### Exercise aim
In the listing below, find each line that holds the string "tests" and copy it.

### Data under study
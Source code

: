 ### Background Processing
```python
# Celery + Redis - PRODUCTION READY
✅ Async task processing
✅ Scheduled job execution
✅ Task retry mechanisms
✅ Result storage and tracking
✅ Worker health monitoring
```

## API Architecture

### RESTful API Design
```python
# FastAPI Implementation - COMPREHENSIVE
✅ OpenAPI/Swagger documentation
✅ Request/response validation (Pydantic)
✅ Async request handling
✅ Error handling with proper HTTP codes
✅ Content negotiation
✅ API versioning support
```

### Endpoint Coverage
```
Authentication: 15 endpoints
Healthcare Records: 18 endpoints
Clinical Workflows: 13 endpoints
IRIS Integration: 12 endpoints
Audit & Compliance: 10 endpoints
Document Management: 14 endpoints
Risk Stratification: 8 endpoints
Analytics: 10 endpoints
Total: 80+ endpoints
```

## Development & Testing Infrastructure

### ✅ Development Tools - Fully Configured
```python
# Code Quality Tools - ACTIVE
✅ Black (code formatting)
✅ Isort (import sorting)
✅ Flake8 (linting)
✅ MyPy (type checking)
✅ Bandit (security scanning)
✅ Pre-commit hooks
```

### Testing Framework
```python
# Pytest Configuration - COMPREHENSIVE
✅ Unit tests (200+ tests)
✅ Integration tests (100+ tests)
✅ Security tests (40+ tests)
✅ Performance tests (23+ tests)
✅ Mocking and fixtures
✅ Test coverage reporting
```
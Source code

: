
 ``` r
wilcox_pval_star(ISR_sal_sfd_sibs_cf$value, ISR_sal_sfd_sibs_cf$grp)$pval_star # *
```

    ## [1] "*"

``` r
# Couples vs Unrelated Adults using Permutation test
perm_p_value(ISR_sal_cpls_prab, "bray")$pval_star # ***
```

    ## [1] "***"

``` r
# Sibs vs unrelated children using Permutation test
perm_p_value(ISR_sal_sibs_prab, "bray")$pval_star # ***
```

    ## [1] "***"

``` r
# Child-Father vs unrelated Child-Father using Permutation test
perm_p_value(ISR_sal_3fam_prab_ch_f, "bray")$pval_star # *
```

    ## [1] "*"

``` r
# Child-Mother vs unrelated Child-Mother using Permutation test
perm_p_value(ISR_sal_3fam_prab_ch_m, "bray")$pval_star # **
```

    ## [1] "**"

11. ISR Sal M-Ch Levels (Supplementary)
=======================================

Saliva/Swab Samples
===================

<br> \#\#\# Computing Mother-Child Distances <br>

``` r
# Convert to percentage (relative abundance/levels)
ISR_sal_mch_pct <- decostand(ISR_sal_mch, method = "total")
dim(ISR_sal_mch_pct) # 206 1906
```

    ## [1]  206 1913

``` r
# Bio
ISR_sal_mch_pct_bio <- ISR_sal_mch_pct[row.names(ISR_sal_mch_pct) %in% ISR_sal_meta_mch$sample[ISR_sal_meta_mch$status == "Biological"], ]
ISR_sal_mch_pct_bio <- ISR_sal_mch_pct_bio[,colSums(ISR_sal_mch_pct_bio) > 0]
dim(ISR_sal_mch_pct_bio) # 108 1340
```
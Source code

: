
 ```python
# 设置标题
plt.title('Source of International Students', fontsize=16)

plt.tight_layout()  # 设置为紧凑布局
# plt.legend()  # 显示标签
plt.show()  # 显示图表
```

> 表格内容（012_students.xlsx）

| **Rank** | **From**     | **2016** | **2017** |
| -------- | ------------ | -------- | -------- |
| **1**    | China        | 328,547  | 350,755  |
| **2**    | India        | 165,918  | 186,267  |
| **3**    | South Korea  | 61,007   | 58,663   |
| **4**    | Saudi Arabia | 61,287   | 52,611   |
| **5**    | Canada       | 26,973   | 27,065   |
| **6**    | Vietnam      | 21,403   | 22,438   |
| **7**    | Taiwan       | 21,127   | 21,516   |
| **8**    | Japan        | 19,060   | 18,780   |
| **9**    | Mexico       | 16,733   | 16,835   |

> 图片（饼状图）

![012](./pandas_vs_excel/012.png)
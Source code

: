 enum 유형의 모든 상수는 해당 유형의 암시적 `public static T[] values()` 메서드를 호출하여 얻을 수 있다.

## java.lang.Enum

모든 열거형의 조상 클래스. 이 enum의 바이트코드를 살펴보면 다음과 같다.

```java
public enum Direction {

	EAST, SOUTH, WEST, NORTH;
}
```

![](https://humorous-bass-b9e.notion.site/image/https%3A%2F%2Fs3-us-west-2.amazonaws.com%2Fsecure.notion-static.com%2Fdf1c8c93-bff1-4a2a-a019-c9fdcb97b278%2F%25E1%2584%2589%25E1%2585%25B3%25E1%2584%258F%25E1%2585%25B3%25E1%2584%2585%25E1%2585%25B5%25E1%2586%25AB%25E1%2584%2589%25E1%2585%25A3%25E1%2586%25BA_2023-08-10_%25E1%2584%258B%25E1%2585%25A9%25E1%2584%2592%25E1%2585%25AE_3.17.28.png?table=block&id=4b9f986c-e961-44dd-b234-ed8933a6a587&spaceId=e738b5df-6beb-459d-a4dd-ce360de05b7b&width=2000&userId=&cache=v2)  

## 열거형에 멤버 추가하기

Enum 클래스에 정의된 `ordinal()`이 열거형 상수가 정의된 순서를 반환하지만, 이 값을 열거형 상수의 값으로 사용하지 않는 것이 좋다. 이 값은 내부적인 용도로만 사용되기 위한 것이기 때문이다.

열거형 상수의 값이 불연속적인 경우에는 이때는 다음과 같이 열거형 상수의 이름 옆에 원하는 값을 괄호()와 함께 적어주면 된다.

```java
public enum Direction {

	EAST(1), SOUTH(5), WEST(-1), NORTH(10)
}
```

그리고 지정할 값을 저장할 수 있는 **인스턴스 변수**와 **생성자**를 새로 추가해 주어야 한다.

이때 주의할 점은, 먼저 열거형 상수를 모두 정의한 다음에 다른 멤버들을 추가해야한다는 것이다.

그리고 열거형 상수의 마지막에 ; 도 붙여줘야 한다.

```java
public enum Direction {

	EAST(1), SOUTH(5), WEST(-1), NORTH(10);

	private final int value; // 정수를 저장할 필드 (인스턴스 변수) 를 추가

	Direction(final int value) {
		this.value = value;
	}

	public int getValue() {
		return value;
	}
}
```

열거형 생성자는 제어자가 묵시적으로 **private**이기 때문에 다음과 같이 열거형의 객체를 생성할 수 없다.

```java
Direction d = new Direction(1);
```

### Problem solution
✅ Unit tests (200+ tests)
✅ Integration tests (100+ tests)
✅ Security tests (40+ tests)
✅ Performance tests (23+ tests)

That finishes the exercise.